Une fois arrivés sur le plateau (Gashena), nous avons pu rejoindre la route asphaltée récemment construite par les Chinois. Chinois qui placent leur pions partout en Afrique avec une efficacité redoutable, pendant que nous autres occidentaux nous enferrons dans nos erreurs et en particulier celle de vouloir imposer la démocratie (lisez Bernard Lugan et vous comprendrez). Le plateau est pittoresque mais je n’ai malheureusement guère pu le photographier, nous n’y avons fait aucune halte. Et comme toujours en pareil cas, la photo à faire n’est jamais du côté du véhicule où je suis assis…

Route (construite par les Chinois) sur un plateau à 3500 m (Gashena). Route de Lalibela (ላሊበላ) à Wukro (ውቕሮ), le 10 janvier 2017Route (construite par les Chinois) sur un plateau à 3500 m (Gashena). Route de Lalibela (ላሊበላ) à Wukro (ውቕሮ), le 10 janvier 2017

Le plateau cesse brusquement avant d’arriver à la ville de Weldiya (ወልዲያ) : le relief très spectaculaire nous a tout de même donné droit à une petite pause photographique. Malheureusement le soleil n’était pas dans la bonne direction.

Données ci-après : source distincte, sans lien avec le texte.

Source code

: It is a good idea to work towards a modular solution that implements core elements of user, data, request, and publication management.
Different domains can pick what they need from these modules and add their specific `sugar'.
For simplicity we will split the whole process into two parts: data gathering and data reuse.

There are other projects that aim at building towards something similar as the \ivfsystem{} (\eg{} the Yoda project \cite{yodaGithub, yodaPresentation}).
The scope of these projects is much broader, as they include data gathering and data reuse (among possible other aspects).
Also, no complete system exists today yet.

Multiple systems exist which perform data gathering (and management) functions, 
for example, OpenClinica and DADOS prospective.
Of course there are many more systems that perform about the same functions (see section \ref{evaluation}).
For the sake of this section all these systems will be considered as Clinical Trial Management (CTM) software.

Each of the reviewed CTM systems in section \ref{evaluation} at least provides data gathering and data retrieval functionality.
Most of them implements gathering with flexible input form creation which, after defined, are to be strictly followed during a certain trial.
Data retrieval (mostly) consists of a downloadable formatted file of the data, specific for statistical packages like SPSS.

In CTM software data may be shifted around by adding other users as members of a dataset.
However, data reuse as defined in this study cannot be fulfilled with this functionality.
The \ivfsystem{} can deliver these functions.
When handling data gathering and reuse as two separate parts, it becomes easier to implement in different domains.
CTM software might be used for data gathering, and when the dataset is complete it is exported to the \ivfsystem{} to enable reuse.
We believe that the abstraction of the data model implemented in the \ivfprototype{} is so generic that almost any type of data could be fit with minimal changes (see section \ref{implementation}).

Amorçage à Debot de la redescente du plateau, le 10 janvier 2017

Nous avons malgré l’heure un peu précoce effectué la pause méridienne à Weldiya : sans doute le seul endroit de l’étape où l’on pouvait trouver un restaurant. La ville tout entière pavoisait aux couleurs nationales, car elle s’apprêtait à recevoir la visite d’un richissime homme d’affaires saoudo-éthiopien, originaire de la région, Mohammed Al Amoudi. Amoudi, milliardaire ayant fait fortune dans l’immobilier, a beaucoup investi en Éthiopie où il est le premier employeur privé. (NB : il semble qu’Amoudi ait été emprisonné en Arabie Saoudite au début de cette année 2018).

Weldiya (ወልዲያ), ville originaire du milliardaire Mohammed Al Amoudi. Route de Lalibela (ላሊበላ) à Wukro (ውቕሮ), le 10 janvier 2017Weldiya (ወልዲያ), ville originaire du milliardaire Mohammed Al Amoudi. Route de Lalibela (ላሊበላ) à Wukro (ውቕሮ), le 10 janvier 2017

(Les travaux de voirie improvisés que j’ai photographiés ci-dessus à droite, on bloqué la circulation pendant un bon quart d’heure sans que les ouvriers ne semblent s’en soucier).

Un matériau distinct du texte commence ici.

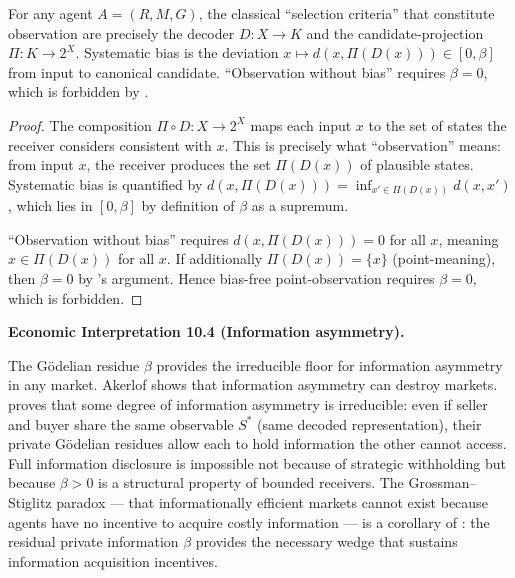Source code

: \documentclass[twocolumn,11pt,a4paper]{article}
\newenvironment{econinterp}[1]{%
  \medskip\noindent\textbf{Economic Interpretation #1.}\normalfont\itshape\space
}{%
  \medskip
}
\begin{document}
\begin{theorem}
\label{thm:biasdecoderobs}
For any agent $A=(R,M,G)$, the classical ``selection criteria'' that
constitute observation are precisely the decoder $D\colon X\to K$ and
the candidate-projection $\Pi\colon K\to 2^X$.  Systematic bias is the
deviation $x\mapsto d(x,\Pi(D(x)))\in[0,\beta]$ from input to canonical
candidate.  ``Observation without bias'' requires $\beta=0$, which is
forbidden by .
\end{theorem}

\begin{proof}
The composition $\Pi\circ D\colon X\to 2^X$ maps each input $x$ to the
set of states the receiver considers consistent with $x$.  This is
precisely what ``observation'' means: from input $x$, the receiver
produces the set $\Pi(D(x))$ of plausible states.  Systematic bias is
quantified by $d(x,\Pi(D(x)))=\inf_{x'\in\Pi(D(x))}d(x,x')$, which
lies in $[0,\beta]$ by definition of $\beta$ as a supremum.

``Observation without bias'' requires $d(x,\Pi(D(x)))=0$ for all $x$,
meaning $x\in\Pi(D(x))$ for all $x$.  If additionally $\Pi(D(x))=\{x\}$
(point-meaning), then $\beta=0$ by 's argument.
Hence bias-free point-observation requires $\beta=0$, which is forbidden.
\end{proof}

\begin{econinterp}{10.4 (Information asymmetry)}
The G\"odelian residue $\beta$ provides the irreducible floor for
information asymmetry in any market.  Akerlof \cite{akerlof1970} shows
that information asymmetry can destroy markets.  
proves that some degree of information asymmetry is irreducible: even if
seller and buyer share the same observable $S^*$ (same decoded
representation), their private G\"odelian residues allow each to hold
information the other cannot access.  Full information disclosure is
impossible not because of strategic withholding but because $\beta>0$ is
a structural property of bounded receivers.  The Grossman--Stiglitz
paradox \cite{grossmanstiglitz1980} — that informationally efficient
markets cannot exist because agents have no incentive to acquire costly
information — is a corollary of : the residual
private information $\beta$ provides the necessary wedge that sustains
information acquisition incentives.
\end{econinterp}
\end{document}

L’après midi nous a vus traverser de grands espaces qui n’étaient pas sans me rappeler le Serengetti, mais que je n’ai eu loisir de photographier. Nous nous trouvions aux confins de la région Afar (celle qui abrite la dépression du Dallol ainsi que le volcan Erta Ale). Seule halte de l’après-midi, effectuée au marché d’une localité dont je n’ai pu déterminer le nom (12°30’51.18”N 39°38’13.87”E). Très pittoresque, même s’il convenait de prendre garde aux pickpockets. On aura noté le troupeau de zébus ainsi que le dromadaire. Moins sympathique, la présence sur le marché d’un homme armé d’une kalachnikov.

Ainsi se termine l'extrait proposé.